Jed’s hand found Yarra’s wrist. She didn’t tremble. “Back,” she said, steady.
This is a cracking read with a wonderfully built world and an admirable main protagonist. The fact that Jed is small, has scales and generally lives underground is immaterial. It starts in his warren home, far beneath the seabed level near to the fishing town of Grayhaven, where he is making a slipper for his son, Kep, and we realise in short order that Jed has scales. a tail and a muzzle and learn that he is a kobold. However, he is clearly a loving father and a craftsman working with thread, while his wife Yarra plaits net twine at the mouth of the rock niche where he works. They are clearly a loving family so the attack they suffer when men and dogs invade the warren is all the more horrific. Although their guards have spears and crossbows they are no match for the much larger humans and the smoke from the fires they have set, and Jed’s family and community are slaughtered. Jed survives by accident and vows revenge.
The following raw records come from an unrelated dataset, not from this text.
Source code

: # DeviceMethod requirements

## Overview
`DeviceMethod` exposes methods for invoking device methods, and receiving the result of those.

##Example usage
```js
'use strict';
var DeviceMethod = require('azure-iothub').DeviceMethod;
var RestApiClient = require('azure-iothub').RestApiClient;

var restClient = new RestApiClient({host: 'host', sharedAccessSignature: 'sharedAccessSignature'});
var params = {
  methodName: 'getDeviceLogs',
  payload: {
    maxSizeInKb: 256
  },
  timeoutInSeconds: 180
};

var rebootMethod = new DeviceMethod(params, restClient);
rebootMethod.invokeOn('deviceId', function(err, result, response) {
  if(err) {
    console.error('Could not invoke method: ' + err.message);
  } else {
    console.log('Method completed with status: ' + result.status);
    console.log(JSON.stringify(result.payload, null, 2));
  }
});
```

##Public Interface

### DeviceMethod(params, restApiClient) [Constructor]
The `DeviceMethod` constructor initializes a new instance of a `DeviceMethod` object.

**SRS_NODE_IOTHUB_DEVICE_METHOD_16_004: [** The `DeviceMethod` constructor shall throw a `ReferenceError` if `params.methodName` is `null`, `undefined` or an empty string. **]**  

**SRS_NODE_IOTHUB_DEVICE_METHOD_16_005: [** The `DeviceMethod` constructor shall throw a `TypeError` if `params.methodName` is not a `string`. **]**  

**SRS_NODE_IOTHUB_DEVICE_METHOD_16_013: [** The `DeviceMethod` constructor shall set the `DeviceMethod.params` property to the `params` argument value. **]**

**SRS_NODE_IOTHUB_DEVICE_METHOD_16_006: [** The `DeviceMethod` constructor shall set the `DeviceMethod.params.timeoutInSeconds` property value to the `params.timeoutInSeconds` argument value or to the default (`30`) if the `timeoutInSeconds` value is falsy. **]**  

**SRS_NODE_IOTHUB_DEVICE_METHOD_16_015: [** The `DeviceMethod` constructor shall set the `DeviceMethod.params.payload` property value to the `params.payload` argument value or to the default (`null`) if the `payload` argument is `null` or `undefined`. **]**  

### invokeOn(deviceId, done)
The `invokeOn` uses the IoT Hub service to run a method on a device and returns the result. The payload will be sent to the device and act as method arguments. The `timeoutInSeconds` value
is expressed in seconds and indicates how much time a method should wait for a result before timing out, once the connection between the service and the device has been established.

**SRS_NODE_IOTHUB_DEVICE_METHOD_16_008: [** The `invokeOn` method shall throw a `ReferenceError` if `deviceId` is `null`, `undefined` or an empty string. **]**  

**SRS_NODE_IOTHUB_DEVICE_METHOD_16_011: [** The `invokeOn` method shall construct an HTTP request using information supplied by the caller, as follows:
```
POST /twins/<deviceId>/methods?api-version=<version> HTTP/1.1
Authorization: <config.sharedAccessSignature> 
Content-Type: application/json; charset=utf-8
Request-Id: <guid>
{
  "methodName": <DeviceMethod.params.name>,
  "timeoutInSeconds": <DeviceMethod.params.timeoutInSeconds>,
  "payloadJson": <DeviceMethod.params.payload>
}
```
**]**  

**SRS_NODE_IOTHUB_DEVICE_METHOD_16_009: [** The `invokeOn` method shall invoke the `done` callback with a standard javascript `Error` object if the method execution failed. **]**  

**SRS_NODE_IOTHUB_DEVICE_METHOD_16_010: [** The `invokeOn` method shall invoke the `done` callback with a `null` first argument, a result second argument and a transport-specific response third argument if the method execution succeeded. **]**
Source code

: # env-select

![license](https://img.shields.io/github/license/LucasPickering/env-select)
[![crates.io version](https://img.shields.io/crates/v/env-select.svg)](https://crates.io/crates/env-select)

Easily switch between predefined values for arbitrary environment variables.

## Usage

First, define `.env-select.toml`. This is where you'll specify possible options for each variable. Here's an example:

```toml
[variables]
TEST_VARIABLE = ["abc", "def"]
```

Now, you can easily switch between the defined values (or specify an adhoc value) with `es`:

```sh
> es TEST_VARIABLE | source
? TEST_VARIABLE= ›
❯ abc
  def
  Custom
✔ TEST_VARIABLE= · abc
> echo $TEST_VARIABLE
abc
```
The plot is simple – Jed goes to Grayhaven to find the man who led the attack on his home, discovering he is the head of the Blackenguard mercenaries, and sets out to kill him. In the process he has to find shelter and is eventually befriended by a fish seller, Mara, and an elderly seaman, Brann. These two characters are skilfully delineated, such that initially you are not sure if Mara will accept Jed or not (he is often referred to as a rat) although Brann is clearly a more open-hearted type. The dialogue is crisp to the point of enigmatic and the descriptions of the town vivid and atmospheric - of dark alleys, of lanterns, of fishers with split knuckles and sea-worn boots, of the Watch which Jed must avoid.
But it is the prose that signals the difference between this book and other revenge novels. The sentences are almost all extremely short, speeding up the narrative, and containing only the vital information, but couched in highly evocative language. 'Scars twisted the Blackenguard's cheek .... His cloak would stink of men like him. Of fire. Of a scream Jed could not stop hearing. Mara’s gaze slid across him once – sharp and suspicious - then moved on.’
This is a short, sharp book written in exciting prose and with a gripping narrative. Well worth your attention.